Né à Clusone en 1626, Giovanni Legrenzi compte parmi les compositeurs les plus influents de la seconde moitié du Seicento italien. Organiste, maître de chapelle, compositeur d’opéras, d’oratorios, de musique sacrée et instrumentale, il mène une carrière qui le conduit de Bergame à Ferrare puis à Venise, où il finit par prendre en 1685 la tête de la prestigieuse Cappella Marciana de la basilique Saint-Marc. Pourtant, son nom reste aujourd’hui beaucoup moins familier que ceux de Monteverdi, Cavalli ou Vivaldi. Le quatrième centenaire de sa naissance offre l’occasion de mesurer ce que le baroque vénitien lui doit.
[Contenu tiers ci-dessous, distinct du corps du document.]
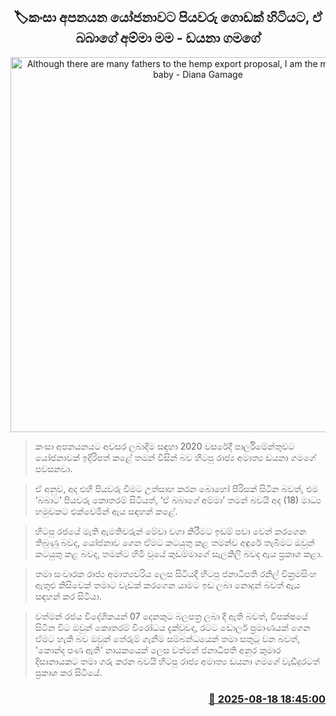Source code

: <p align='center'><b><h2 align='center' title='Although there are many fathers to the hemp export proposal, I am the mother of that baby - Diana Gamage'>🏷කංසා අපනයන යෝජනාවට පියවරු ගොඩක් හිටියට, ඒ බබාගේ අම්මා මම - ඩයනා ගමගේ</h2></b></p>
<p align='center'><img src='https://helakuru.sgp1.cdn.digitaloceanspaces.com/esana/images/lib/dayana-gamage-new-archived.jpg' width='600' alt='Although there are many fathers to the hemp export proposal, I am the mother of that baby - Diana Gamage'></p>

> කංසා අපනයනයට අවසර ලබාදීම සඳහා 2020 වසරේදී පාර්ලිමේන්තුවට යෝජනාවක් ඉදිරිපත් කළේ තමන් විසින් බව හිටපු රාජ්‍ය අමාත්‍ය ඩයනා ගමගේ පවසනවා.

> ඒ අනුව, අද එහි පියවරු වීමට උත්සාහ කරන බොහෝ පිරිසක් සිටින බවත්, එම ‘බබාට’ පියවරු කොතරම් සිටියත්, ‘ඒ බබාගේ අම්මා’ තමන් බවයි අද (18) මාධ්‍ය හමුවකට එක්වෙමින් ඇය සඳහන් කළේ.

> හිටපු රජයේ මැති ඇමතිවරුන් මේවා වගා කිරීමට ඉඩම් පවා වෙන් කරගෙන තිබුණු බවද, යෝජනාව ගෙන ඒමට කටයුතු කළ තමන්ව අඳුරේ තැබීමට ඔවුන් කටයුතු කළ බවද, තමන්ට හිමි වූයේ කුඩම්මාගේ සැලකිලි බවද ඇය ප්‍රකාශ කළා.

> තමා සංචාරක රාජ්‍ය අමාත්‍යවරිය ලෙස සිටියදී හිටපු ජනාධිපති රනිල් වික්‍රමසිංහ ඇතුළු කිසිවෙක් තමාට වැඩක් කරගෙන යාමට ඉඩ ලබා නොදුන් බවත් ඇය සඳහන් කර සිටියා.

> වත්මන් රජය විදේශිකයන් 07 දෙනකුට බලපත්‍ර ලබා දී ඇති බවත්, විපක්ෂයේ සිටින විට ඔවුන් කොතරම් විරෝධය දැක්වුවද, රටට ඩොලර් ප්‍රමාණයක් ගෙන ඒමට හැකි බව ඔවුන් තේරුම් ගැනීම සම්බන්ධයෙන් තමා සතුටු වන බවත්, 'කොන්ද පණ ඇති' නායකයෙක් ලෙස වත්මන් ජනාධිපති අනුර කුමාර දිසානායකට තමා ගරු කරන බවයි හිටපු රාජ්‍ය අමාත්‍ය ඩයනා ගමගේ වැඩිදුරටත් ප්‍රකාශ කර සිටියේ.



<h3 align='right'><a href='https://www.helakuru.lk/esana/p/112787/'>📅 2025-08-18 18:45:00</a></h3>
Fils de Giovanni Maria Legrenzi, violoniste employé à Clusone, il reçoit vraisemblablement de lui ses premières leçons. Entre 1639 et 1643, il fréquente l’Accademia Mariana de Bergame, où les futurs ecclésiastiques suivent notamment une solide formation musicale. En 1645, il devient organiste de Santa Maria Maggiore de Bergame, dont la chapelle connaît alors un véritable renouveau après les difficultés provoquées par la peste de 1630. Ordonné prêtre en 1651, Legrenzi poursuit parallèlement sa carrière de musicien.
Ses premières publications apparaissent au milieu des années 1650 : les Concerti per uso di chiesa op. 1 en 1654, suivis des Sonate a due e tre op. 2 l’année suivante. Ce double visage, sacré et instrumental, restera une constante de son œuvre. Dans ses recueils de sonates, Legrenzi participe à l’affirmation d’un langage instrumental plus autonome, où alternance des mouvements, contrastes de caractères et goût du contrepoint préparent certaines évolutions de la fin du siècle.
En 1656, il devient maître de chapelle de l’Accademia dello Spirito Santo à Ferrare. Ce poste l’introduit dans un milieu aristocratique très actif et lui ouvre les portes du théâtre. Achille in Sciro est créé à Ferrare en 1663 avant d’être repris l’année suivante au Teatro San Salvatore de Venise. Legrenzi entre alors dans l’un des univers lyriques les plus dynamiques d’Europe : depuis l’ouverture du Teatro San Cassiano en 1637, l’opéra public vénitien s’est imposé comme un laboratoire où se rencontrent compositeurs, chanteurs, librettistes, machinistes et entrepreneurs de spectacles.